:: INFORMATION PROVIDED ::
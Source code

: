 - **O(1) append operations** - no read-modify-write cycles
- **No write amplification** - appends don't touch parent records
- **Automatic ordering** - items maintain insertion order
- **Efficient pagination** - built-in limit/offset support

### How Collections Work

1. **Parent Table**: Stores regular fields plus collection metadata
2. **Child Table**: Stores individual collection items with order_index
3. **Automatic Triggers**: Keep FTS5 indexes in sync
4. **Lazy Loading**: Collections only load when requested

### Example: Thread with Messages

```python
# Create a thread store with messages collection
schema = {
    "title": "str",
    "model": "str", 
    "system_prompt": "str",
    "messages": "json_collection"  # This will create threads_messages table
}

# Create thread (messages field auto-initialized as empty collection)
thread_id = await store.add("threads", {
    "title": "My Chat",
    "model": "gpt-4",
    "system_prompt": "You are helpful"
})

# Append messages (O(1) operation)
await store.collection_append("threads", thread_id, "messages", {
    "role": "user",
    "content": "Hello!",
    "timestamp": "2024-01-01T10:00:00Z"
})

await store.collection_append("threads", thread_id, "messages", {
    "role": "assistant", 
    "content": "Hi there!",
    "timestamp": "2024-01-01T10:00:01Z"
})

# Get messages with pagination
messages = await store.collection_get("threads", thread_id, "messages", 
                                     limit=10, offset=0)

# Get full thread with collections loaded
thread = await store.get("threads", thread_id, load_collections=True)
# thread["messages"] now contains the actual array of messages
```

:: WHAT YOU WILL DO ::
All lines from the top of the data through the line containing "### How Collections Work" need to be retyped exactly, and nothing more.

:: EXPECTED OUTPUT ::
Source code

: - **O(1) append operations** - no read-modify-write cycles
- **No write amplification** - appends don't touch parent records
- **Automatic ordering** - items maintain insertion order
- **Efficient pagination** - built-in limit/offset support

### How Collections Work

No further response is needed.